Investing.com - The U.S. dollar edged higher against its Canadian counterpart on Monday, as Friday's U.S. employment data continued to boost demand for the greenback and as trading volumes were expected to remain thin with no major U.S. data to be released throughout the day.
USD/CAD hit 1.2145 during early U.S. trade, the session high; the pair subsequently consolidated at 1.2082, adding 0.09%.
The pair was likely to find support at 1.1937, the low of May 6 and resistance at 1.2182, the high of May 4.
The greenback remained supported after the Labor Department reported on Friday that the U.S. economy added 223,000 jobs in April, just shy of economists forecast for 224,000. The unemployment rate ticked down from 5.5% to 5.4%, the lowest since May 2008.
However, March’s payrolls report was revised to show that only 85,000 jobs were created, the fewest since June 2012.
The Canadian dollar showed little reaction to official data on Friday showing that the number of employed people in Canada declined by 19,700 in April, compared to expectations for a 5,000 fall, after an increase of 28,700 the previous month.
The report also showed that Canada's unemployment rate held steady at 6.8% last month, confounding expectations for an uptick to 6.9%.

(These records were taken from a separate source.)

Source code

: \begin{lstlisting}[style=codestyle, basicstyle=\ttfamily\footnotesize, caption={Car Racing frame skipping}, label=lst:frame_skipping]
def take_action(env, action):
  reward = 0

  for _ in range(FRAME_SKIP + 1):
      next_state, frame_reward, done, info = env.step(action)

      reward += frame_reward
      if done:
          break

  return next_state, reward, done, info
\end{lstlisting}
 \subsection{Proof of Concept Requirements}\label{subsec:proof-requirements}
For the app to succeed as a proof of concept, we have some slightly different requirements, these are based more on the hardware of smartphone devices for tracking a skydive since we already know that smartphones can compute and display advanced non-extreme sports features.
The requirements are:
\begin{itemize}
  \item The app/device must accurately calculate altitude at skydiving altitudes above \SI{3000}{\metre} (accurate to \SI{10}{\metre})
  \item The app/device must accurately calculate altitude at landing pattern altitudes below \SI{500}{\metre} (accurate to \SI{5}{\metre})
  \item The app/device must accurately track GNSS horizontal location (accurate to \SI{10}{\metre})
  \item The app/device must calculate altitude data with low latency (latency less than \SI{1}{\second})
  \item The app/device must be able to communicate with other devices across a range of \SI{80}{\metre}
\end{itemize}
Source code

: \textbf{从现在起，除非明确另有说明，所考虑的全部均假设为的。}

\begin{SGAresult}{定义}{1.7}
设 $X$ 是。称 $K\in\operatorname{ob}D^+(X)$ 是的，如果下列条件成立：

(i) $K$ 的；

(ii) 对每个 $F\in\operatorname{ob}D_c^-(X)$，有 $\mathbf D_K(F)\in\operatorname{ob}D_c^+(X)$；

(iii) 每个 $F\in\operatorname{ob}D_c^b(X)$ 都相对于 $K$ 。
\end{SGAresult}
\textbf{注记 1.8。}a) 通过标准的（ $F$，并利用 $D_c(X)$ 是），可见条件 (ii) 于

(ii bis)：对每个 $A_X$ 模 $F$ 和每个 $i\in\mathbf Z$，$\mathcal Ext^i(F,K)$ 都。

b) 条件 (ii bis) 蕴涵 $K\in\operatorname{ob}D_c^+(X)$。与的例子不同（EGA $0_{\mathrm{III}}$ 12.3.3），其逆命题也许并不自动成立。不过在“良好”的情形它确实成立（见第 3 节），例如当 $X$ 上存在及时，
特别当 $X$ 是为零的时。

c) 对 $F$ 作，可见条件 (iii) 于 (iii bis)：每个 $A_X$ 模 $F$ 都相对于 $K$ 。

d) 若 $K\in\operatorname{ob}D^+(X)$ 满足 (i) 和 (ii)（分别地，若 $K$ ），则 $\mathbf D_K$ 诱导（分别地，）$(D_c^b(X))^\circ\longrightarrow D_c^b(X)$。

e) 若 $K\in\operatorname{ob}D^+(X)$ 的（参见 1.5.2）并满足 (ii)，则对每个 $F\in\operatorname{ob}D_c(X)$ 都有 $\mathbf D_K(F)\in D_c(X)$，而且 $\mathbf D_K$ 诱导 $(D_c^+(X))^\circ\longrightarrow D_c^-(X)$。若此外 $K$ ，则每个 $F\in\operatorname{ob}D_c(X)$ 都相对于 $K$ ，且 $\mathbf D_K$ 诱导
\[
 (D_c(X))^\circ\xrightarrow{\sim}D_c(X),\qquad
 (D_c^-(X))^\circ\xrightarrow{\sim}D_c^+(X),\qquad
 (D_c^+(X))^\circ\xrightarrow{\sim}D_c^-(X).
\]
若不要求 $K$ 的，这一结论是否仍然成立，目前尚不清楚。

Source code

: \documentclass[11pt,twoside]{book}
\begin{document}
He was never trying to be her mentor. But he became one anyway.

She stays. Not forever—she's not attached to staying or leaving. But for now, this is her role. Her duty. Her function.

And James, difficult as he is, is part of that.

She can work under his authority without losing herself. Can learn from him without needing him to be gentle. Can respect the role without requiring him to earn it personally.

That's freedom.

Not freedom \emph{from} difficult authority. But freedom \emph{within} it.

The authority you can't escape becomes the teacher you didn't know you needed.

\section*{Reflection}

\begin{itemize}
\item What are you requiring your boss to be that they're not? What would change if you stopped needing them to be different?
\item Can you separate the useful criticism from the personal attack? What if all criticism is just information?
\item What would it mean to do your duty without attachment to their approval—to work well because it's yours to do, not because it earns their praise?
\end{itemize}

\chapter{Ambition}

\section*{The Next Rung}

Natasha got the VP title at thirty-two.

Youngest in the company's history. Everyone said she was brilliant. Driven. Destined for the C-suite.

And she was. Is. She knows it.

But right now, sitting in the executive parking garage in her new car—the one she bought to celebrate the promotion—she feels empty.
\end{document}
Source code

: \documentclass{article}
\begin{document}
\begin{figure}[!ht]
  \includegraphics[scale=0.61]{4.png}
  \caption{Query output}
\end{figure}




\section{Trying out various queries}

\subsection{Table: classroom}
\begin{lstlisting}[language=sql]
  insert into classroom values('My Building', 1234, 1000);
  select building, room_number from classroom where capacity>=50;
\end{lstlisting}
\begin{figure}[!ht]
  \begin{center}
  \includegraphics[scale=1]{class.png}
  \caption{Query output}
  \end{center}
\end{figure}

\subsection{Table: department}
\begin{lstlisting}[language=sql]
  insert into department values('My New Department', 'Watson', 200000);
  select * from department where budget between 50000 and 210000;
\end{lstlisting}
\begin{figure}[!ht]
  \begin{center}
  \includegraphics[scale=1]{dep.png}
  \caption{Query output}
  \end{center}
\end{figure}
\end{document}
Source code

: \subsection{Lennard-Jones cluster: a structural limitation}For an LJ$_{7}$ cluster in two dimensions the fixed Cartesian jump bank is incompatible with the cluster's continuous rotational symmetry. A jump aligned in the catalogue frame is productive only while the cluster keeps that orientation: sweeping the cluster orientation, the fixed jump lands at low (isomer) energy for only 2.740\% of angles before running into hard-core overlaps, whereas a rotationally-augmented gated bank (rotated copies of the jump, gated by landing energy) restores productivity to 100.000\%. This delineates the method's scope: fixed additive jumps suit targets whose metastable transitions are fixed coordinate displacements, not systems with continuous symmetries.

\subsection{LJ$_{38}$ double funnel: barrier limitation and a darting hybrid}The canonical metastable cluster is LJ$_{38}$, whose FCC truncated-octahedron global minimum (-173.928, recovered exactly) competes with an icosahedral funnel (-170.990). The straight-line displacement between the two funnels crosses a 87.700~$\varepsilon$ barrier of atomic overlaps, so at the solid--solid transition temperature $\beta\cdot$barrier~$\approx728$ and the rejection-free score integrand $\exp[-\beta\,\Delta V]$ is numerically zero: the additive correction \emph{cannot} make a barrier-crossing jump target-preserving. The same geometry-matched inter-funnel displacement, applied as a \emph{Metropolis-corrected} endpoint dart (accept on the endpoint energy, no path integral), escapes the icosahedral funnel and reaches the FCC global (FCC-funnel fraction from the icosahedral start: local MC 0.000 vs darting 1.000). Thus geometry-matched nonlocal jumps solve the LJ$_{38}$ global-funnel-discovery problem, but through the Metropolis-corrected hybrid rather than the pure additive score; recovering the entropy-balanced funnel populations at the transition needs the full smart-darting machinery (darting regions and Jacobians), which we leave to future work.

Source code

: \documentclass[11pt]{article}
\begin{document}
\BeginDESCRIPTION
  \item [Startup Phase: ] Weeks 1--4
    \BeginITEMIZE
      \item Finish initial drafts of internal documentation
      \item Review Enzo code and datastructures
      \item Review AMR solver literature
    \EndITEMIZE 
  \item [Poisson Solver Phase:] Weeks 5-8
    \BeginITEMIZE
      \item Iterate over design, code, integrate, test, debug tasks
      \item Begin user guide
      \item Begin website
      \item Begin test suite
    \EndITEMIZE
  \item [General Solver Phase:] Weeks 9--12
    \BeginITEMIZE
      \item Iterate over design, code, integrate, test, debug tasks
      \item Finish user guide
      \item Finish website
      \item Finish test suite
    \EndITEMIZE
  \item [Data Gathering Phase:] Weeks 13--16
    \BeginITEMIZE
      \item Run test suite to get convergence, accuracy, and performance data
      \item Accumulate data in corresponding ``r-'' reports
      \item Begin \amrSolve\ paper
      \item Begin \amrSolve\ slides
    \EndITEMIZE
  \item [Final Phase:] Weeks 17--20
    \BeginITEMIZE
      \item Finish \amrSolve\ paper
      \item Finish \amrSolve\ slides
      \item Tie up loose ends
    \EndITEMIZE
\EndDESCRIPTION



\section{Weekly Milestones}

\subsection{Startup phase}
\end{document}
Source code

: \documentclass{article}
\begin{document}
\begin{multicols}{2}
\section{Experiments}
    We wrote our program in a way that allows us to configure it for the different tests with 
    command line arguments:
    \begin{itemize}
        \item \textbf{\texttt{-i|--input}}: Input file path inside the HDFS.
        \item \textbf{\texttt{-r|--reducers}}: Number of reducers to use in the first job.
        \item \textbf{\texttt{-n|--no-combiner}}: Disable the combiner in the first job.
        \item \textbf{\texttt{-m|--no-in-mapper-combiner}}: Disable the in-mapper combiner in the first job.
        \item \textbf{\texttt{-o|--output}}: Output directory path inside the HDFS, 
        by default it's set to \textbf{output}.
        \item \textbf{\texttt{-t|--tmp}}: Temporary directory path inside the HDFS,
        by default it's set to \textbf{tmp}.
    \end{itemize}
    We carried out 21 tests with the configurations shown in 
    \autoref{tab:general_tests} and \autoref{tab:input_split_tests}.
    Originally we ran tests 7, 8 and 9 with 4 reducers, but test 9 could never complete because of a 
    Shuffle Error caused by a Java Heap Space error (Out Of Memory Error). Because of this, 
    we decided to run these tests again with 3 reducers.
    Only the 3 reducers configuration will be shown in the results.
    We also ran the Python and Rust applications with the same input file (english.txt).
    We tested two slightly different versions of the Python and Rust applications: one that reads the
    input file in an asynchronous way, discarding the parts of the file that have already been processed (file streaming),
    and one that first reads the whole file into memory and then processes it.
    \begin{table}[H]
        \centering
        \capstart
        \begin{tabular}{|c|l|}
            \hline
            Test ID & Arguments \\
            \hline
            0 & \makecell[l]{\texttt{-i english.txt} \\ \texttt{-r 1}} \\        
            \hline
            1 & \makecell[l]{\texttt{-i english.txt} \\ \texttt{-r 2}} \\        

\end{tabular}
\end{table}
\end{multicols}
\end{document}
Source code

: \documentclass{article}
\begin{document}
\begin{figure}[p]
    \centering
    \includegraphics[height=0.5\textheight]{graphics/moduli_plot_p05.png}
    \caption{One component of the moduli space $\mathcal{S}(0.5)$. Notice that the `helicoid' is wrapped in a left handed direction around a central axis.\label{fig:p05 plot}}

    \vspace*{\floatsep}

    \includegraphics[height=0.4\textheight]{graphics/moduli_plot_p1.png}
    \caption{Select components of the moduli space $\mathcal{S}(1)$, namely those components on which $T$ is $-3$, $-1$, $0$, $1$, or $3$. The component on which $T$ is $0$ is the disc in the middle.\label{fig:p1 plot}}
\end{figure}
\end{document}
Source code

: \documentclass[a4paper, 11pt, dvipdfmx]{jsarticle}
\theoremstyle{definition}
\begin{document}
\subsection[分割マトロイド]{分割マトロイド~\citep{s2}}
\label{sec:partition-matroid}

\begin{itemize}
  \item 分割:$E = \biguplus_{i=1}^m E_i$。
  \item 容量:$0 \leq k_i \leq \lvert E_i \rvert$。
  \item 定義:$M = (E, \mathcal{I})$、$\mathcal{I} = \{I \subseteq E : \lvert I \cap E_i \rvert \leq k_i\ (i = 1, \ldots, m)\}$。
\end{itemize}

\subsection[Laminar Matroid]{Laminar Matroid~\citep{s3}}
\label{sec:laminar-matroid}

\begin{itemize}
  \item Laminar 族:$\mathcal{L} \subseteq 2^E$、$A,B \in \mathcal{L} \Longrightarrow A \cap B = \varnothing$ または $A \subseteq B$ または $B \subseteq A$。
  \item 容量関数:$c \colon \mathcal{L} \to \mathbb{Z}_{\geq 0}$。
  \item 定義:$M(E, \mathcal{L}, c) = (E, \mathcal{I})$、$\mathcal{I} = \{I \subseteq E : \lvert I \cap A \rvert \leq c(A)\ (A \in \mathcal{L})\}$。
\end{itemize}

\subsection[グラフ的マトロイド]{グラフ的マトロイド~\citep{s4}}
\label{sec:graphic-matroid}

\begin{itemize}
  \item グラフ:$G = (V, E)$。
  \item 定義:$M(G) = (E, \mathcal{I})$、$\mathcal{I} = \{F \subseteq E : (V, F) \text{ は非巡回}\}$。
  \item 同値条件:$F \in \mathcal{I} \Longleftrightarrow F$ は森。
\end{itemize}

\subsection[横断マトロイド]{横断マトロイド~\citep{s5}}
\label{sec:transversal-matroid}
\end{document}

The loonie was higher against the euro, with EUR/CAD sliding 0.44% to 1.3462.
Sentiment on the single currency remained vulnerable as Greece and the euro zone were holding a fresh round of talks on Monday as Athens scrambles to reach an agreement on a package of economic reforms in order to access fresh bailout funds.
Ahead of the talks Greece’s government indicated that it was still hopeful that progress would be made but euro zone officials have indicated that too many issues still remain unresolved.